Saved data entries:
══════════════════════════════

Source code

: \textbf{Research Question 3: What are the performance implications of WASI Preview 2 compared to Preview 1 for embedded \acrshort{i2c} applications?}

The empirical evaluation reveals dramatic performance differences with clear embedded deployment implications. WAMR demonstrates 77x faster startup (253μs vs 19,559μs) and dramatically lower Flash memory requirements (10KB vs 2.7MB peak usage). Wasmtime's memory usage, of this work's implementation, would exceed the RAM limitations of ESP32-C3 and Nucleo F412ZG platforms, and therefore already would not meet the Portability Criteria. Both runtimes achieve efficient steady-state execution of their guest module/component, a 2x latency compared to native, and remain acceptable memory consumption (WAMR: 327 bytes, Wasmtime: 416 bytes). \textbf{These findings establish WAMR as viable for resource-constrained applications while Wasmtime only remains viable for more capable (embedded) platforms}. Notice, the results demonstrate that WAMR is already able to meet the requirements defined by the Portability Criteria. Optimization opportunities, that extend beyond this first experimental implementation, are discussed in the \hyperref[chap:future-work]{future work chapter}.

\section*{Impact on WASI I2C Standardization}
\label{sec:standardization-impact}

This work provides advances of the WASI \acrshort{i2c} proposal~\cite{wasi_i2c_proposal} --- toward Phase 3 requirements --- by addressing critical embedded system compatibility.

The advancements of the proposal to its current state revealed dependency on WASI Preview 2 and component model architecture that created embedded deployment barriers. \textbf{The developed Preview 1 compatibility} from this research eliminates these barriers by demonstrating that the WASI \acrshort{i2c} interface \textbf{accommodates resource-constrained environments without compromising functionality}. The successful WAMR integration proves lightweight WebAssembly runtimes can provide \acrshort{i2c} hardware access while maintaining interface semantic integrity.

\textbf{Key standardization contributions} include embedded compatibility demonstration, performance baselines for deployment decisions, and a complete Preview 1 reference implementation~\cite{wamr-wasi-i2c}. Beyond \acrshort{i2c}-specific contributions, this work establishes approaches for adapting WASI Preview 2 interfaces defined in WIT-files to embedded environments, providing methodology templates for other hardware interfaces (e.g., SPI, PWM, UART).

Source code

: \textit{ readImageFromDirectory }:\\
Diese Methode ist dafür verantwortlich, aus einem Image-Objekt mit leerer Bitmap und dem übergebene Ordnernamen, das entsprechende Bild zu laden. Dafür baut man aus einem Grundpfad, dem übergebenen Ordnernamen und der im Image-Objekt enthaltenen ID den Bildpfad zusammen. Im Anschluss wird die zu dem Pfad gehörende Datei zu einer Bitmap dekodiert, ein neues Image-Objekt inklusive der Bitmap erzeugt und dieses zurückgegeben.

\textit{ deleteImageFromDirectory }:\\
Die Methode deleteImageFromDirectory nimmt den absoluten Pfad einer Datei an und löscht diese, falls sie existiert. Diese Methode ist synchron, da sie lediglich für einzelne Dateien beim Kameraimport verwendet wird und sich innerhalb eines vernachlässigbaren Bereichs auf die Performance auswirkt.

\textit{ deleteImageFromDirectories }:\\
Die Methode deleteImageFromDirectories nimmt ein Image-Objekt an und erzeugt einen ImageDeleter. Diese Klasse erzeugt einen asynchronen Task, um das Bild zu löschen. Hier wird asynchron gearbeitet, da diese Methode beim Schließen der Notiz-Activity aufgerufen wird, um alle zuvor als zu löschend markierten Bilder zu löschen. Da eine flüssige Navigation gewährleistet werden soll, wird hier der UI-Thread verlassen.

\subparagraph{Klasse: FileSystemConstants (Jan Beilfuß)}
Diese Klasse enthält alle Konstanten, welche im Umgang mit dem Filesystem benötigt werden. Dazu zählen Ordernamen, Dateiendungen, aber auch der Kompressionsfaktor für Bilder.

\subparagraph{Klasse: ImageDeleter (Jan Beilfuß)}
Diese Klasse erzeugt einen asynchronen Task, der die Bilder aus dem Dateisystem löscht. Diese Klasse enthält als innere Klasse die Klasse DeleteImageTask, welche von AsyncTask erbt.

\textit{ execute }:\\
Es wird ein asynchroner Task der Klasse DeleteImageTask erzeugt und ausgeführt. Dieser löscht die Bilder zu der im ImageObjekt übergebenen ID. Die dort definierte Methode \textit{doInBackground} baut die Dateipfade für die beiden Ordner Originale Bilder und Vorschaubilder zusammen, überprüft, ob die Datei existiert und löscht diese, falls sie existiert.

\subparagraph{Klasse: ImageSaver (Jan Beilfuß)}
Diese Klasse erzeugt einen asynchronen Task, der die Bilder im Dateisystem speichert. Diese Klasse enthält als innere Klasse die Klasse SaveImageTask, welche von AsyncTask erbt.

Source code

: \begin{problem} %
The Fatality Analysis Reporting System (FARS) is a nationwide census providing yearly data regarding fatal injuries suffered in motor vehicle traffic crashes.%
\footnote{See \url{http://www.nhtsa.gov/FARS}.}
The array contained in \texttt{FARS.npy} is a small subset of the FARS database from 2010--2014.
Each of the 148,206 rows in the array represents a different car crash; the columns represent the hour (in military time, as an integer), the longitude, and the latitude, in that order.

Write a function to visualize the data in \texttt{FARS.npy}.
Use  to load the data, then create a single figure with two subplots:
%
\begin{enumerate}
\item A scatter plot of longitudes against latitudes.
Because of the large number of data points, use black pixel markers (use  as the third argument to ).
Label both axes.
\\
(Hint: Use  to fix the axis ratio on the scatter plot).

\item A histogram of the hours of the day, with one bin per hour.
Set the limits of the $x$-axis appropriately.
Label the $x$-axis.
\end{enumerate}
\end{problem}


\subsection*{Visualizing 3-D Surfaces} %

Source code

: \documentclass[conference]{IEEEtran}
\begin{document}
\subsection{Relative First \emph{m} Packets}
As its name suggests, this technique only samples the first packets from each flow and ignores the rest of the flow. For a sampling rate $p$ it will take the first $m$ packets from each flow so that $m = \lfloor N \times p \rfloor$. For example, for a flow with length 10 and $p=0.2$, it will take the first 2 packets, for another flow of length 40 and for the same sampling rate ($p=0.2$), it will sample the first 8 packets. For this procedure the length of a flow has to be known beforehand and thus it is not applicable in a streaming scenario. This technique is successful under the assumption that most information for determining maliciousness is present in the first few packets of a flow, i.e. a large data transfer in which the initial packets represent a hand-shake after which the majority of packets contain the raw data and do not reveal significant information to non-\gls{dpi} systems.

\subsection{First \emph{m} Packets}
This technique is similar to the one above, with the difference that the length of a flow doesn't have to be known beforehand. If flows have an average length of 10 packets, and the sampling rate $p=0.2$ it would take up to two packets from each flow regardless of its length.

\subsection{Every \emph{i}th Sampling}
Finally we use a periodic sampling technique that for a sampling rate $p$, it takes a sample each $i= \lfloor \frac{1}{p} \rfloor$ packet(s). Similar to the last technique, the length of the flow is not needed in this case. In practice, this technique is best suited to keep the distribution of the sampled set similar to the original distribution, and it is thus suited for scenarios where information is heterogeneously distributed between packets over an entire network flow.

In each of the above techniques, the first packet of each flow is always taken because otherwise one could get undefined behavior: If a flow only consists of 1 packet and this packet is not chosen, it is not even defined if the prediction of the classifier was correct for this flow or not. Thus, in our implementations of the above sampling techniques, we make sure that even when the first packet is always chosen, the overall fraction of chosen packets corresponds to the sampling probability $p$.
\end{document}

══════════════════════════════

Task objective: Restate the data above word for word. Leave nothing out.

Written answer:
Source code

: \textbf{Research Question 3: What are the performance implications of WASI Preview 2 compared to Preview 1 for embedded \acrshort{i2c} applications?}

The empirical evaluation reveals dramatic performance differences with clear embedded deployment implications. WAMR demonstrates 77x faster startup (253μs vs 19,559μs) and dramatically lower Flash memory requirements (10KB vs 2.7MB peak usage). Wasmtime's memory usage, of this work's implementation, would exceed the RAM limitations of ESP32-C3 and Nucleo F412ZG platforms, and therefore already would not meet the Portability Criteria. Both runtimes achieve efficient steady-state execution of their guest module/component, a 2x latency compared to native, and remain acceptable memory consumption (WAMR: 327 bytes, Wasmtime: 416 bytes). \textbf{These findings establish WAMR as viable for resource-constrained applications while Wasmtime only remains viable for more capable (embedded) platforms}. Notice, the results demonstrate that WAMR is already able to meet the requirements defined by the Portability Criteria. Optimization opportunities, that extend beyond this first experimental implementation, are discussed in the \hyperref[chap:future-work]{future work chapter}.

\section*{Impact on WASI I2C Standardization}
\label{sec:standardization-impact}

This work provides advances of the WASI \acrshort{i2c} proposal~\cite{wasi_i2c_proposal} --- toward Phase 3 requirements --- by addressing critical embedded system compatibility.

The advancements of the proposal to its current state revealed dependency on WASI Preview 2 and component model architecture that created embedded deployment barriers. \textbf{The developed Preview 1 compatibility} from this research eliminates these barriers by demonstrating that the WASI \acrshort{i2c} interface \textbf{accommodates resource-constrained environments without compromising functionality}. The successful WAMR integration proves lightweight WebAssembly runtimes can provide \acrshort{i2c} hardware access while maintaining interface semantic integrity.

\textbf{Key standardization contributions} include embedded compatibility demonstration, performance baselines for deployment decisions, and a complete Preview 1 reference implementation~\cite{wamr-wasi-i2c}. Beyond \acrshort{i2c}-specific contributions, this work establishes approaches for adapting WASI Preview 2 interfaces defined in WIT-files to embedded environments, providing methodology templates for other hardware interfaces (e.g., SPI, PWM, UART).

Source code

: \textit{ readImageFromDirectory }:\\
Diese Methode ist dafür verantwortlich, aus einem Image-Objekt mit leerer Bitmap und dem übergebene Ordnernamen, das entsprechende Bild zu laden. Dafür baut man aus einem Grundpfad, dem übergebenen Ordnernamen und der im Image-Objekt enthaltenen ID den Bildpfad zusammen. Im Anschluss wird die zu dem Pfad gehörende Datei zu einer Bitmap dekodiert, ein neues Image-Objekt inklusive der Bitmap erzeugt und dieses zurückgegeben.

\textit{ deleteImageFromDirectory }:\\
Die Methode deleteImageFromDirectory nimmt den absoluten Pfad einer Datei an und löscht diese, falls sie existiert. Diese Methode ist synchron, da sie lediglich für einzelne Dateien beim Kameraimport verwendet wird und sich innerhalb eines vernachlässigbaren Bereichs auf die Performance auswirkt.

\textit{ deleteImageFromDirectories }:\\
Die Methode deleteImageFromDirectories nimmt ein Image-Objekt an und erzeugt einen ImageDeleter. Diese Klasse erzeugt einen asynchronen Task, um das Bild zu löschen. Hier wird asynchron gearbeitet, da diese Methode beim Schließen der Notiz-Activity aufgerufen wird, um alle zuvor als zu löschend markierten Bilder zu löschen. Da eine flüssige Navigation gewährleistet werden soll, wird hier der UI-Thread verlassen.

\subparagraph{Klasse: FileSystemConstants (Jan Beilfuß)}
Diese Klasse enthält alle Konstanten, welche im Umgang mit dem Filesystem benötigt werden. Dazu zählen Ordernamen, Dateiendungen, aber auch der Kompressionsfaktor für Bilder.

\subparagraph{Klasse: ImageDeleter (Jan Beilfuß)}
Diese Klasse erzeugt einen asynchronen Task, der die Bilder aus dem Dateisystem löscht. Diese Klasse enthält als innere Klasse die Klasse DeleteImageTask, welche von AsyncTask erbt.

\textit{ execute }:\\
Es wird ein asynchroner Task der Klasse DeleteImageTask erzeugt und ausgeführt. Dieser löscht die Bilder zu der im ImageObjekt übergebenen ID. Die dort definierte Methode \textit{doInBackground} baut die Dateipfade für die beiden Ordner Originale Bilder und Vorschaubilder zusammen, überprüft, ob die Datei existiert und löscht diese, falls sie existiert.

\subparagraph{Klasse: ImageSaver (Jan Beilfuß)}
Diese Klasse erzeugt einen asynchronen Task, der die Bilder im Dateisystem speichert. Diese Klasse enthält als innere Klasse die Klasse SaveImageTask, welche von AsyncTask erbt.

Source code

: \begin{problem} %
The Fatality Analysis Reporting System (FARS) is a nationwide census providing yearly data regarding fatal injuries suffered in motor vehicle traffic crashes.%
\footnote{See \url{http://www.nhtsa.gov/FARS}.}
The array contained in \texttt{FARS.npy} is a small subset of the FARS database from 2010--2014.
Each of the 148,206 rows in the array represents a different car crash; the columns represent the hour (in military time, as an integer), the longitude, and the latitude, in that order.

Write a function to visualize the data in \texttt{FARS.npy}.
Use  to load the data, then create a single figure with two subplots:
%
\begin{enumerate}
\item A scatter plot of longitudes against latitudes.
Because of the large number of data points, use black pixel markers (use  as the third argument to ).
Label both axes.
\\
(Hint: Use  to fix the axis ratio on the scatter plot).

\item A histogram of the hours of the day, with one bin per hour.
Set the limits of the $x$-axis appropriately.
Label the $x$-axis.
\end{enumerate}
\end{problem}


\subsection*{Visualizing 3-D Surfaces} %

Source code

: \documentclass[conference]{IEEEtran}
\begin{document}
\subsection{Relative First \emph{m} Packets}
As its name suggests, this technique only samples the first packets from each flow and ignores the rest of the flow. For a sampling rate $p$ it will take the first $m$ packets from each flow so that $m = \lfloor N \times p \rfloor$. For example, for a flow with length 10 and $p=0.2$, it will take the first 2 packets, for another flow of length 40 and for the same sampling rate ($p=0.2$), it will sample the first 8 packets. For this procedure the length of a flow has to be known beforehand and thus it is not applicable in a streaming scenario. This technique is successful under the assumption that most information for determining maliciousness is present in the first few packets of a flow, i.e. a large data transfer in which the initial packets represent a hand-shake after which the majority of packets contain the raw data and do not reveal significant information to non-\gls{dpi} systems.

\subsection{First \emph{m} Packets}
This technique is similar to the one above, with the difference that the length of a flow doesn't have to be known beforehand. If flows have an average length of 10 packets, and the sampling rate $p=0.2$ it would take up to two packets from each flow regardless of its length.

\subsection{Every \emph{i}th Sampling}
Finally we use a periodic sampling technique that for a sampling rate $p$, it takes a sample each $i= \lfloor \frac{1}{p} \rfloor$ packet(s). Similar to the last technique, the length of the flow is not needed in this case. In practice, this technique is best suited to keep the distribution of the sampled set similar to the original distribution, and it is thus suited for scenarios where information is heterogeneously distributed between packets over an entire network flow.

In each of the above techniques, the first packet of each flow is always taken because otherwise one could get undefined behavior: If a flow only consists of 1 packet and this packet is not chosen, it is not even defined if the prediction of the classifier was correct for this flow or not. Thus, in our implementations of the above sampling techniques, we make sure that even when the first packet is always chosen, the overall fraction of chosen packets corresponds to the sampling probability $p$.
\end{document}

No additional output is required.